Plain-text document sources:
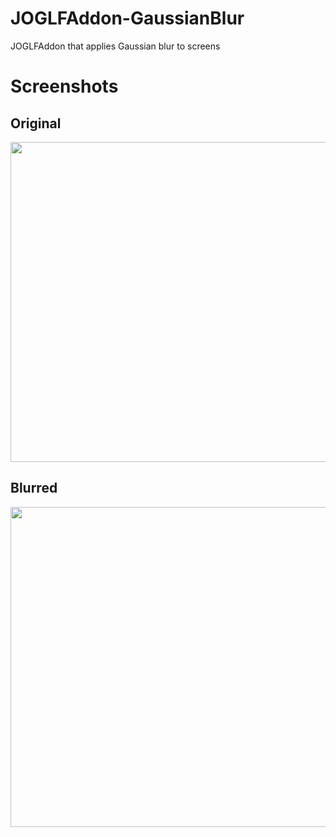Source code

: # JOGLFAddon-GaussianBlur

JOGLFAddon that applies Gaussian blur to screens

# Screenshots

## Original

<img src="https://i.imgur.com/cCbVCcl.png" width="512">

## Blurred

<img src="https://i.imgur.com/Tl3xqDv.png" width="512">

• _Your assignment_:
Each entry above should come back word for word, and no picture should come with it.

• _Problem solution_:
Source code

: # JOGLFAddon-GaussianBlur

JOGLFAddon that applies Gaussian blur to screens

# Screenshots

## Original

<img src="https://i.imgur.com/cCbVCcl.png" width="512">

## Blurred

<img src="https://i.imgur.com/Tl3xqDv.png" width="512">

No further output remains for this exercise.